Ich komme aus einer Arbeiterfamilie, habe 14 Geschwister und bin in einem Erziehungsheim aufgewachsen. Als Jugendlicher saß ich in einem Lehrlingswohnheim in Bremerhaven. Im März 1969 kam ich von dort nach Frankfurt. Mein politischer Hintergrund liegt in der sogenannten Heimkampagne. Ab 1969 begannen linke Studenten ausgehend von Frankfurt auf die Zustände in den Erziehungsheimen hinzuweisen und holten die Jugendlichen aus diesen Heimen hinaus und in ihre Kommunen. Der Film »Bambule« von Ulrike Meinhof fällt genau in diese Zeit. In Frankfurt kam ich dann in den Kreis der ersten RAF-Generation. Die Heimkampagne gehörte zur auf Herbert Marcuses Überlegungen beruhenden Randgruppenstrategie, bei der bürgerliche Studierende versuchten, auf das Industrieproletariat und die Jugend in der Heimerziehung zuzugehen und diese politisch zu agitieren. Zuzugehen ist aber vielleicht der falsche Begriff, denn die Studierenden haben einen regelrecht umschwirrt. Gleichzeitig stand den Jugendlichen aus den Heimen natürlich erst mal gar nicht der Sinn ­danach, von diesen Studierenden resozialisiert zu werden. Nach der Heim­erfahrung, in der Gewalt und Missbrauch an der Tagesordnung waren, wollten die eher Freiheit und ein Boheme-Leben.

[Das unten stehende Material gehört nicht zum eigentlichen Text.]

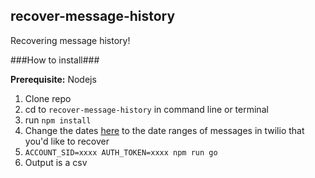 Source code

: ## recover-message-history ##
Recovering message history!

###How to install###

**Prerequisite:** Nodejs

1. Clone repo
2. cd to `recover-message-history` in command line or terminal
3. run `npm install`
4. Change the dates [here](https://github.com/politics-rewired/recover-message-history/blob/master/src/index.ts#L9) to the date ranges of messages in twilio that you'd like to recover
5. `ACCOUNT_SID=xxxx AUTH_TOKEN=xxxx npm run go`
6. Output is a csv
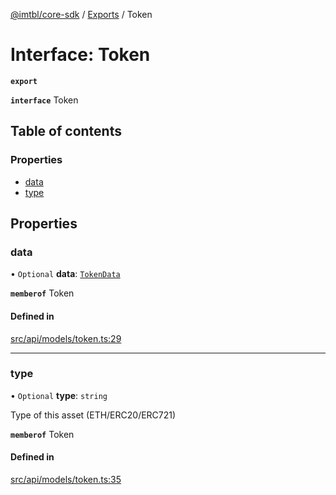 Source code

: [@imtbl/core-sdk](../README.md) / [Exports](../modules.md) / Token

# Interface: Token

**`export`** 

**`interface`** Token

## Table of contents

### Properties

- [data](Token.md#data)
- [type](Token.md#type)

## Properties

### data

• `Optional` **data**: [`TokenData`](TokenData.md)

**`memberof`** Token

#### Defined in

[src/api/models/token.ts:29](https://github.com/immutable/imx-core-sdk/blob/7204457/src/api/models/token.ts#L29)

___

### type

• `Optional` **type**: `string`

Type of this asset (ETH/ERC20/ERC721)

**`memberof`** Token

#### Defined in

[src/api/models/token.ts:35](https://github.com/immutable/imx-core-sdk/blob/7204457/src/api/models/token.ts#L35)

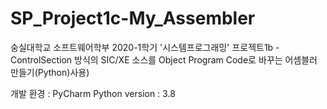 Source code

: # SP_Project1c-My_Assembler
숭실대학교 소프트웨어학부 2020-1학기 '시스템프로그래밍' 프로젝트1b - ControlSection 방식의 SIC/XE 소스를 Object Program Code로 바꾸는 어셈블러 만들기(Python)사용)

개발 환경 : PyCharm
Python version : 3.8
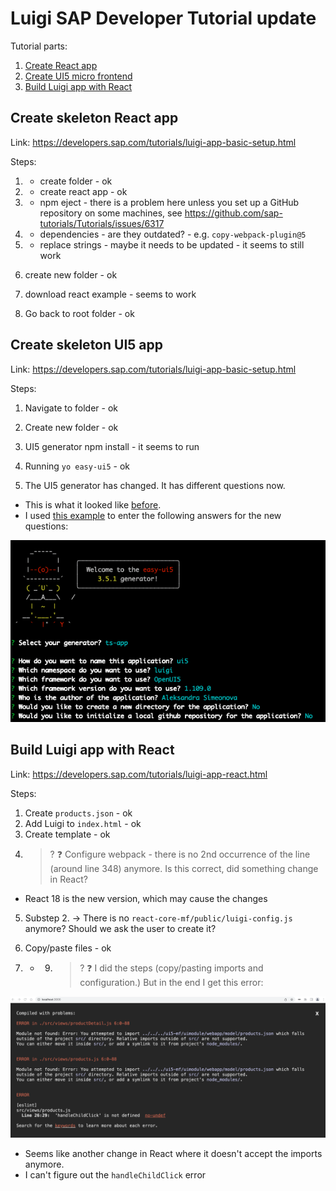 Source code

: # Luigi SAP Developer Tutorial update

Tutorial parts:
1. [Create React app](#create-skeleton-react-app)  
2. [Create UI5 micro frontend](#create-skeleton-ui5-app) 
3. [Build Luigi app with React](#build-luigi-app-with-react)

## Create skeleton React app 

Link: https://developers.sap.com/tutorials/luigi-app-basic-setup.html

Steps: 

1. - create folder - ok
2. - create react app - ok

3. - npm eject - there is a problem here unless you set up a GitHub repository on some machines, see https://github.com/sap-tutorials/Tutorials/issues/6317

4. - dependencies - are they outdated? - e.g. `copy-webpack-plugin@5`

5. - replace strings - maybe it needs to be updated - it seems to still work 

6. create new folder - ok 

7. download react example - seems to work 

8. Go back to root folder - ok 

## Create skeleton UI5 app 

Link: https://developers.sap.com/tutorials/luigi-app-basic-setup.html

Steps: 

1. Navigate to folder - ok
2. Create new folder - ok
3. UI5 generator npm install - it seems to run
4. Running `yo easy-ui5` - ok

5. The UI5 generator has changed. It has different questions now. 
- This is what it looked like [before](https://developers.sap.com/tutorials/luigi-app-basic-setup/jcr:content.github-proxy.1644267916.file/ui5-yo.png). 
- I used [this example](https://blogs.sap.com/2022/03/10/easy-ui5-getting-started-even-easier/) to enter the following answers for the new questions: 

![ui5 screenshot](ui5.png)


## Build Luigi app with React 

Link: https://developers.sap.com/tutorials/luigi-app-react.html 

Steps: 

1. Create `products.json` - ok 
2. Add Luigi to `index.html` - ok 
3. Create template - ok
4. > ? :question: Configure webpack - there is no 2nd occurrence of the line (around line 348) anymore. Is this correct, did something change in React? 
- React 18 is the new version, which may cause the changes 

5. Substep 2. -> There is no `react-core-mf/public/luigi-config.js` anymore? Should we ask the user to create it? 

6. Copy/paste files - ok 

7. - 9.  > ? :question: I did the steps (copy/pasting imports and configuration.) But in the end I get this error: 

![react screenshot](react.png)

- Seems like another change in React where it doesn't accept the imports anymore. 
- I can't figure out the `handleChildClick` error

Roland Klick war zeitweise in einem ähnlichen Kontext engagiert, der Münchener »Kommunengruppe Südfront«. Seine Zeit dort wollte er filmisch verarbeiten und ein gemeinsamer Freund machte uns miteinander bekannt. Ich war gerade selbständig, arbeitete bei der Roten Hilfe und hatte aber vor allem auf eines Lust: ein Abenteuer.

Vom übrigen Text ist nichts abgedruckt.